## Provided material
--------------------------------------------------

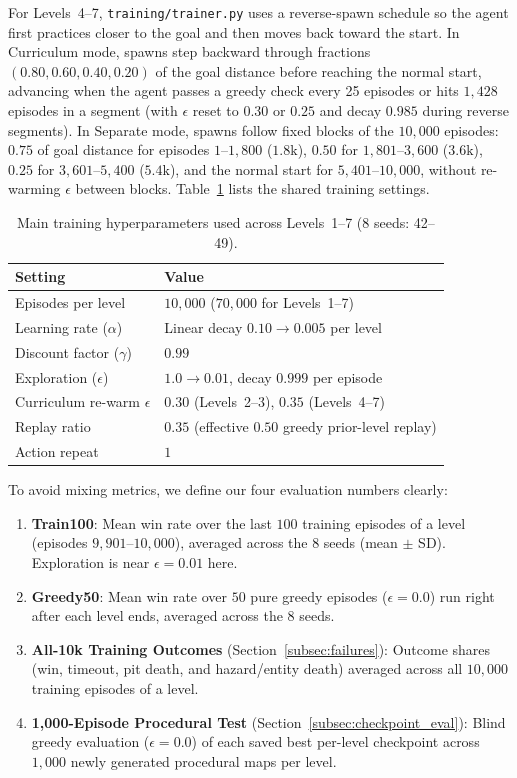 For Levels~4--7, \texttt{training/trainer.py} uses a reverse-spawn schedule so the agent first practices closer to the goal and then moves back toward the start. In Curriculum mode, spawns step backward through fractions $(0.80, 0.60, 0.40, 0.20)$ of the goal distance before reaching the normal start, advancing when the agent passes a greedy check every 25 episodes or hits $1{,}428$ episodes in a segment (with $\epsilon$ reset to $0.30$ or $0.25$ and decay $0.985$ during reverse segments). In Separate mode, spawns follow fixed blocks of the $10{,}000$ episodes: $0.75$ of goal distance for episodes $1$--$1{,}800$ ($1.8\text{k}$), $0.50$ for $1{,}801$--$3{,}600$ ($3.6\text{k}$), $0.25$ for $3{,}601$--$5{,}400$ ($5.4\text{k}$), and the normal start for $5{,}401$--$10{,}000$, without re-warming $\epsilon$ between blocks. Table~\ref{tab:hyperparams} lists the shared training settings.

\begin{table}[t]
\caption{Main training hyperparameters used across Levels~1--7 (8 seeds: 42--49).}
\label{tab:hyperparams}
\centering
\begin{tabular}{ll}
\toprule
\textbf{Setting} & \textbf{Value} \\
\midrule
Episodes per level & $10{,}000$ ($70{,}000$ for Levels~1--7) \\
Learning rate ($\alpha$) & Linear decay $0.10 \to 0.005$ per level \\
Discount factor ($\gamma$) & $0.99$ \\
Exploration ($\epsilon$) & $1.0 \to 0.01$, decay $0.999$ per episode \\
Curriculum re-warm $\epsilon$ & $0.30$ (Levels~2--3), $0.35$ (Levels~4--7) \\
Replay ratio & $0.35$ (effective $0.50$ greedy prior-level replay) \\
Action repeat & $1$ \\
\bottomrule
\end{tabular}
\end{table}

To avoid mixing metrics, we define our four evaluation numbers clearly:
\begin{enumerate}
    \item \textbf{Train100}: Mean win rate over the last $100$ training episodes of a level (episodes $9{,}901$--$10{,}000$), averaged across the $8$ seeds (mean $\pm$ SD). Exploration is near $\epsilon = 0.01$ here.
    \item \textbf{Greedy50}: Mean win rate over $50$ pure greedy episodes ($\epsilon = 0.0$) run right after each level ends, averaged across the $8$ seeds.
    \item \textbf{All-10k Training Outcomes} (Section~\ref{subsec:failures}): Outcome shares (win, timeout, pit death, and hazard/entity death) averaged across all $10{,}000$ training episodes of a level.
    \item \textbf{1,000-Episode Procedural Test} (Section~\ref{subsec:checkpoint_eval}): Blind greedy evaluation ($\epsilon = 0.0$) of each saved best per-level checkpoint across $1{,}000$ newly generated procedural maps per level.
\end{enumerate}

--------------------------------------------------

## Task brief
Check the records above and copy each line that has the string "subsec".

## Response to this exercise
    \item \textbf{All-10k Training Outcomes} (Section~\ref{subsec:failures}): Outcome shares (win, timeout, pit death, and hazard/entity death) averaged across all $10{,}000$ training episodes of a level.
    \item \textbf{1,000-Episode Procedural Test} (Section~\ref{subsec:checkpoint_eval}): Blind greedy evaluation ($\epsilon = 0.0$) of each saved best per-level checkpoint across $1{,}000$ newly generated procedural maps per level.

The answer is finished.